Should I try LLVM 9 (git) ? Also note that it seems every update (be it mesa or LLVM) triggers the bug less frequently. So my last test with LLVM 8 needed around 6 hours to trigger it. That's ofc. highly subjective and the freezing is randomly anyway. If you need a way to reproduce: Drive a track but instead of continuing after finish just let the reply run (over night).

Comment 3 Thomas Rohloff 2019-04-09 10:54:53 UTC

(In reply to Thomas Rohloff from comment #2)
> instead of continuing after finish just let the reply run

I meaned "replay", sorry.

Comment 4 Samuel Pitoiset 2019-04-09 16:37:20 UTC

I got a hang one time when starting a new race, I'm not sure how to reproduce it again. Like you said, it's random and that will be a huge pain to figure out.

Comment 5 Thomas Rohloff 2019-04-09 17:25:01 UTC

(In reply to Samuel Pitoiset from comment #4)
> I got a hang one time when starting a new race, I'm not sure how to
> reproduce it again. Like you said, it's random and that will be a huge pain
> to figure out.

Sad to hear. In the meantime I tested LLVM git (6aaa856e179f33a05a47db3666821d2ae44c9afc) in combination with Mesa git (75a3dd97aa) and it froze with the same infos in dmesg.

Comment 6 Samuel Pitoiset 2019-04-10 07:38:53 UTC

If you can find a good way for reproducing the issue that would be highly appreciated. You can also try different combinations of debug options, like:

RADV_DEBUG=nodcc,nohiz,nofastclears,zerovram

Comment 7 Thomas Rohloff 2019-04-10 19:05:21 UTC

Thanks for all the helpful advice. Sadly I still didn't find a way to reproduce it better. Anyway, I tried your env var for around 8 hours without a freeze.

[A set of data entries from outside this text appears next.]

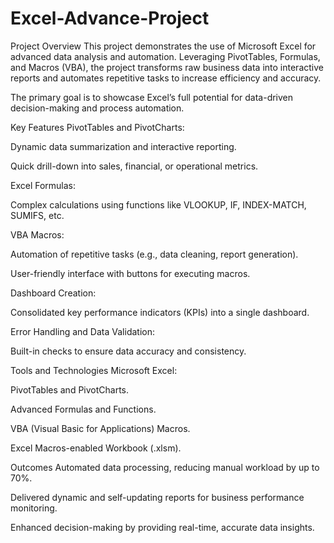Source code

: # Excel-Advance-Project
Project Overview
This project demonstrates the use of Microsoft Excel for advanced data analysis and automation.
Leveraging PivotTables, Formulas, and Macros (VBA), the project transforms raw business data into interactive reports and automates repetitive tasks to increase efficiency and accuracy.

The primary goal is to showcase Excel’s full potential for data-driven decision-making and process automation.

Key Features
PivotTables and PivotCharts:

Dynamic data summarization and interactive reporting.

Quick drill-down into sales, financial, or operational metrics.

Excel Formulas:

Complex calculations using functions like VLOOKUP, IF, INDEX-MATCH, SUMIFS, etc.

VBA Macros:

Automation of repetitive tasks (e.g., data cleaning, report generation).

User-friendly interface with buttons for executing macros.

Dashboard Creation:

Consolidated key performance indicators (KPIs) into a single dashboard.

Error Handling and Data Validation:

Built-in checks to ensure data accuracy and consistency.

Tools and Technologies
Microsoft Excel:

PivotTables and PivotCharts.

Advanced Formulas and Functions.

VBA (Visual Basic for Applications) Macros.

Excel Macros-enabled Workbook (.xlsm).

Outcomes
Automated data processing, reducing manual workload by up to 70%.

Delivered dynamic and self-updating reports for business performance monitoring.

Enhanced decision-making by providing real-time, accurate data insights.
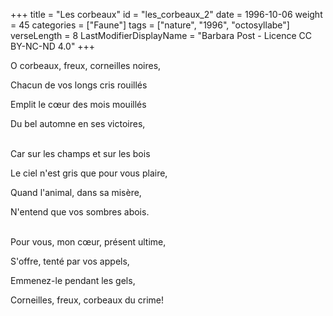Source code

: +++
title = "Les corbeaux"
id = "les_corbeaux_2"
date = 1996-10-06
weight = 45
categories = ["Faune"]
tags = ["nature", "1996", "octosyllabe"]
verseLength = 8
LastModifierDisplayName = "Barbara Post - Licence CC BY-NC-ND 4.0"
+++

O corbeaux, freux, corneilles noires,

Chacun de vos longs cris rouillés

Emplit le cœur des mois mouillés

Du bel automne en ses victoires,

 \
Car sur les champs et sur les bois

Le ciel n'est gris que pour vous plaire,

Quand l'animal, dans sa misère,

N'entend que vos sombres abois.

 \
Pour vous, mon cœur, présent ultime,

S'offre, tenté par vos appels,

Emmenez-le pendant les gels,

Corneilles, freux, corbeaux du crime!
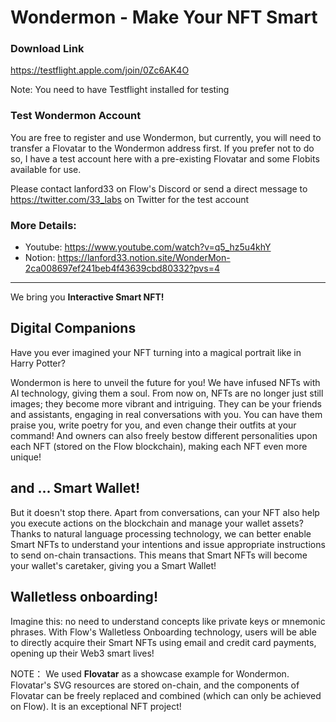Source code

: # Wondermon - Make Your NFT Smart

### Download Link

https://testflight.apple.com/join/0Zc6AK4O 

Note: You need to have Testflight installed for testing

### Test Wondermon Account

You are free to register and use Wondermon, but currently, you will need to transfer a Flovatar to the Wondermon address first. If you prefer not to do so, I have a test account here with a pre-existing Flovatar and some Flobits available for use.

Please contact lanford33 on Flow's Discord or send a direct message to https://twitter.com/33_labs on Twitter for the test account

### More Details:

- Youtube: https://www.youtube.com/watch?v=q5_hz5u4khY
- Notion: https://lanford33.notion.site/WonderMon-2ca008697ef241beb4f43639cbd80332?pvs=4

----

We bring you **Interactive Smart NFT!**

## Digital Companions

Have you ever imagined your NFT turning into a magical portrait like in Harry Potter?

Wondermon is here to unveil the future for you! We have infused NFTs with AI technology, giving them a soul. From now on, NFTs are no longer just still images; they become more vibrant and intriguing. They can be your friends and assistants, engaging in real conversations with you. You can have them praise you, write poetry for you, and even change their outfits at your command! And owners can also freely bestow different personalities upon each NFT (stored on the Flow blockchain), making each NFT even more unique!

## and ... Smart Wallet!

But it doesn't stop there. Apart from conversations, can your NFT also help you execute actions on the blockchain and manage your wallet assets? Thanks to natural language processing technology, we can better enable Smart NFTs to understand your intentions and issue appropriate instructions to send on-chain transactions. This means that Smart NFTs will become your wallet's caretaker, giving you a Smart Wallet!

## Walletless onboarding!

Imagine this: no need to understand concepts like private keys or mnemonic phrases. With Flow's Walletless Onboarding technology, users will be able to directly acquire their Smart NFTs using email and credit card payments, opening up their Web3 smart lives!

NOTE：
We used **Flovatar** as a showcase example for Wondermon. Flovatar's SVG resources are stored on-chain, and the components of Flovatar can be freely replaced and combined (which can only be achieved on Flow). It is an exceptional NFT project!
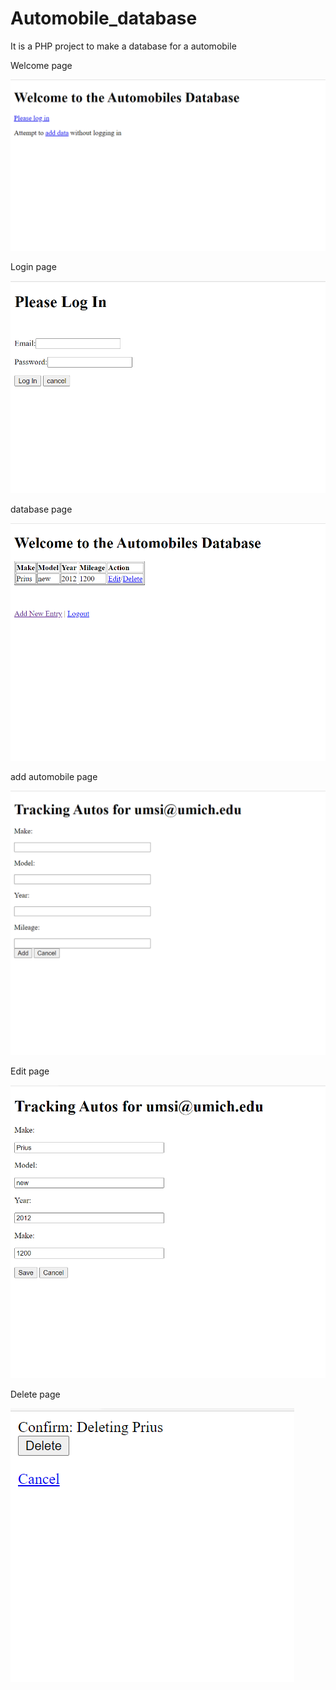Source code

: # Automobile_database
It is a PHP project to make a database for a automobile 
<p>Welcome page</p>
<img src="auto_pic/pic1.PNG">
<p>Login page</p>
<img src="auto_pic/pic2.PNG" >
<p>database page</p>
<img src="auto_pic/pic3.PNG" >
<p>add automobile page</p>
<img src="auto_pic/pic4.PNG">
<p>Edit page</p>
<img src="auto_pic/pic5.PNG">
<p>Delete page</p>
<img src="auto_pic/pic6.PNG">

While that might be just luck I'll do more testing (just started a replay with only two of the four options to let it run overnight). Hopefully it will pinpoint which of the four options does the trick, so expect a new reply in two to four days. :)

Comment 8 Samuel Pitoiset 2019-04-11 07:25:03 UTC

Very nice, thanks for your time!

Comment 9 Thomas Rohloff 2019-04-11 14:51:02 UTC

Sorry to say but all of these combinations froze:

RADV_DEBUG=nodcc,nohiz
RADV_DEBUG=nofastclears
RADV_DEBUG=zerovram

So I'll re-run with RADV_DEBUG=nodcc,nohiz,nofastclears,zerovram to confirm it was just luck before. Not sure what to do after that to help pin-pointing this as the distributions I'm using has some problems with vktrace atm and even if I would be able to run it it would most likely produce a way to large trace to upload.

Comment 10 Thomas Rohloff 2019-04-11 18:44:04 UTC

(In reply to Thomas Rohloff from comment #9)
> So I'll re-run with RADV_DEBUG=nodcc,nohiz,nofastclears,zerovram to confirm
> it was just luck before.

And it froze, too.

Comment 11 Samuel Pitoiset 2019-04-12 16:16:42 UTC

Does the problem still happen if you try to downgrade your kernel?

Comment 12 Thomas Rohloff 2019-04-13 09:11:36 UTC

The 4.19 and 4.20 series won't boot for me cause of other bugs.
I could try 4.18.12 but the FPS is very low with it (so it might take longer to trigger the bug) and I can't bisect (cause, as told above, 4.19/4.20 won't boot for me).

Comment 13 Thomas Rohloff 2019-04-14 08:21:44 UTC

Shortly after my last reply I started a test with 4.18.12. At the moment it's still not frozen but I want to give it more time (cause of the low FPS).

Anyway, I saw someobody CCing this bug report. So @Riikka: Are you experiencing the same bug and if so would you mind sharing your system details (kernel, mesa and LLVM versions) ? Also do you have the time and skills to test other kernel versions and maybe even bisect (wait before my test on 4.18.12 is finished before doing your own testing to not waste time and energy) ?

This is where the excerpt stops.